Invasive crayfish useful for feeding chickens
The Procambarus clarkii crayfish, one of 300 invasive species recorded in Colombia is currently abundant in several municipalities of the Province of Valle del Cauca.Bogotá D. C., 18 de septiembre de 2015 — Agencia de Noticias UN-
This species of crayfish was introduced into Colombia from United States in 1985. Photo: Personal file
A doctorate degree research project performed at UNal-Palmira identified the protein level of this crustacean for the benefit of animal nutrition and determined they would transform this crayfish into a nutritional meal feed for growing and finishing chicken rations.
In United States, its place of origin it is well appreciated for human consumption and can reach up to 20 cms (7.8 in.) thanks to diverse environmental and seasonal conditions. In Colombia, although the tropical conditions help its reproduction they do not reach the size and weight required for international marketing.
As claimed by Researcher and UNal-Palmira Agrarian Science PhD Elba Fiorella Gómez Cestagalli whom is devoted to studying this species and assessing the exploitation alternatives as a way to control its uncontrolled spread across the region.
This is how she reached to a crayfish meal solution. She visited many different water sources to determine where the species was present and later chose eight locations to capture the animals with catangas (baskets) near Palmira.
Afterwards she morphologically characterized the species and described its population density. They also carried out a survey with 38 people of the region to assess how much the species was acknowledged.
Although there is still no official count, they obtained 321,637 specimens in 27 weeks. They were then transformed into crayfish meal and several variables were tested including acceptance by hens and chickens, as well as its digestibility.
To transform the crayfish into meal they carried out a steam precooking procedure at 120° C (248º F) for three minutes, later it was air dried with moisture free air at 40° C (104º F) for 72 hours, then it was ground and vacuum packed.
To assess the new food they determined two supply models: The first consisted of providing 70g of crayfish meal in a container and the normal amount of regular dry food in another container for a total of 120g per chicken per day; the second method was to blend the meal with traditional dry food at the same concentration.
Additionally they gathered and counted chicken eggs for seven straight days two times a day (morning and afternoon) and weighed and classified them individually.
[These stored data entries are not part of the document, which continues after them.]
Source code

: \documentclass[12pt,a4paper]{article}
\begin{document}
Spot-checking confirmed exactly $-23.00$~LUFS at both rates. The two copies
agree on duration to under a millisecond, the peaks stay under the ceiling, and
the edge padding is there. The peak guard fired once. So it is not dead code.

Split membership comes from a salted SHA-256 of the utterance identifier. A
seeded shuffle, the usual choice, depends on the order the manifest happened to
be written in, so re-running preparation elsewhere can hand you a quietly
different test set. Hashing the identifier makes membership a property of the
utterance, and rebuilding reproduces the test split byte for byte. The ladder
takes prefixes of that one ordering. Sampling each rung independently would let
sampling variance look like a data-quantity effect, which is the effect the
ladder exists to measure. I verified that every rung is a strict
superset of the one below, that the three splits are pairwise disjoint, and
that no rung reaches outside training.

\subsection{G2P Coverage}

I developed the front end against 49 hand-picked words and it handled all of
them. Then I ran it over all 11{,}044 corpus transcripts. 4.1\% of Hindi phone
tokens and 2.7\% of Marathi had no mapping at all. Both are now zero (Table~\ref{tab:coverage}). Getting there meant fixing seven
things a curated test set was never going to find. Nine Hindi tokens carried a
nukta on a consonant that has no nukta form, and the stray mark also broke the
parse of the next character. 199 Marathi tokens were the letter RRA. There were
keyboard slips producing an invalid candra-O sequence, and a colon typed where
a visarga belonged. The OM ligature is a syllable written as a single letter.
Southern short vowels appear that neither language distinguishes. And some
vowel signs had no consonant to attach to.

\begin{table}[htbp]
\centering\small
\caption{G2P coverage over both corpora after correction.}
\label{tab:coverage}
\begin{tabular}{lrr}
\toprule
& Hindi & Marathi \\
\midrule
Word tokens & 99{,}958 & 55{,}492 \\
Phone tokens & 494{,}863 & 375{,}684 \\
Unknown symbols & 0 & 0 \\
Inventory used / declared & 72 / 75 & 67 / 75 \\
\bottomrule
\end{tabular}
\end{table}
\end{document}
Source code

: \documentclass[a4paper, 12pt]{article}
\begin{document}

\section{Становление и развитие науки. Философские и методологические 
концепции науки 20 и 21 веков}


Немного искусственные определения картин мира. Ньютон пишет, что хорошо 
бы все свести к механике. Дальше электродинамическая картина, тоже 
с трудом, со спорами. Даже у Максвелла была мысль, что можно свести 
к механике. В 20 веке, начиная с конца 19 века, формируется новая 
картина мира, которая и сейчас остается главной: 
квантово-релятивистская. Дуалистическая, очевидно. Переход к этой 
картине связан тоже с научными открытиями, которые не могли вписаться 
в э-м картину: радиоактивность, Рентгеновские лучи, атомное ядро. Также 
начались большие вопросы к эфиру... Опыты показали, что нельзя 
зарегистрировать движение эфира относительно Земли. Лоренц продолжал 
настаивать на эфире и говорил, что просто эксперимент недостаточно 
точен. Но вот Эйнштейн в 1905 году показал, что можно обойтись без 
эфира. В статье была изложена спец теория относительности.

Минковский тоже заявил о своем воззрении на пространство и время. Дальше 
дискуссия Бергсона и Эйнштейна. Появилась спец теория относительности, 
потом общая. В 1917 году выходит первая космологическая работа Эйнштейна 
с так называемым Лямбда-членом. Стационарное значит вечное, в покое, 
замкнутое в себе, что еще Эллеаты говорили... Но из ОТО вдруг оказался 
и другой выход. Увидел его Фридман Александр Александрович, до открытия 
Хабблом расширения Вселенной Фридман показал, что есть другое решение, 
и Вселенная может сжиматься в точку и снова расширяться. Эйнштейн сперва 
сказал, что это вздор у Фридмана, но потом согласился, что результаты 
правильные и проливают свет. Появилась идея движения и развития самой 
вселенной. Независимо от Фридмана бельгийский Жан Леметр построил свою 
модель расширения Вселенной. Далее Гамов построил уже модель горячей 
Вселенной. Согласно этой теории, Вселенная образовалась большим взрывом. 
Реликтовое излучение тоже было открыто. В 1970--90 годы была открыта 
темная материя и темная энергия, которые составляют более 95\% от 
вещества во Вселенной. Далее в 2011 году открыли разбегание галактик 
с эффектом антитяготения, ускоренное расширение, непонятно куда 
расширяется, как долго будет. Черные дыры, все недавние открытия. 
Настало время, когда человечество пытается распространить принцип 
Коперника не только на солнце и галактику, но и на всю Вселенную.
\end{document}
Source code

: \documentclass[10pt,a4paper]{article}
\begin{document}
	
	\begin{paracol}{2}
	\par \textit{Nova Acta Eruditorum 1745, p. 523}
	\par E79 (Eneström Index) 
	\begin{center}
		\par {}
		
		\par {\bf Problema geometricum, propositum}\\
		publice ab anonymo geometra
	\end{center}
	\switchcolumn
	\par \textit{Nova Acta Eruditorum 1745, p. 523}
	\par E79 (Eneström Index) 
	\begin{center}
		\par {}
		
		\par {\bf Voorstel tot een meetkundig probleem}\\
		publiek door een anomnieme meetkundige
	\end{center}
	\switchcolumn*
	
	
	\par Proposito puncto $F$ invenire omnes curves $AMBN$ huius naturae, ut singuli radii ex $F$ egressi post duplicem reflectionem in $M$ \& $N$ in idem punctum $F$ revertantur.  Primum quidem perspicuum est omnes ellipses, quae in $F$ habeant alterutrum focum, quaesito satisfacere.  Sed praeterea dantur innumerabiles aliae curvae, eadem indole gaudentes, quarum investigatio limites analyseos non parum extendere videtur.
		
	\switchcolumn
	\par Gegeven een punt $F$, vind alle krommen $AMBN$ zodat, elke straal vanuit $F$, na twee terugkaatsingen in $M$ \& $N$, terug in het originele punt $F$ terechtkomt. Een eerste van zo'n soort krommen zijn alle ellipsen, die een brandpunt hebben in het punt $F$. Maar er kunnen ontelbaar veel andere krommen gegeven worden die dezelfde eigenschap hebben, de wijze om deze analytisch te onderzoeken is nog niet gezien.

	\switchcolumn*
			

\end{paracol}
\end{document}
The meal proved to be beneficial because it influences the color of the yolk. The eggs obtained were labeled as functional food as it helps improve body functions due to its high astaxanthin (antioxidant keto-carotenoid) and omega 3 and 6 content.
During week 62 of production, chickens preserved their development level above 85%, when it is considered that at this age they begin to decrease yield. Under these conditions they did not fatten and maintained their ideal weight.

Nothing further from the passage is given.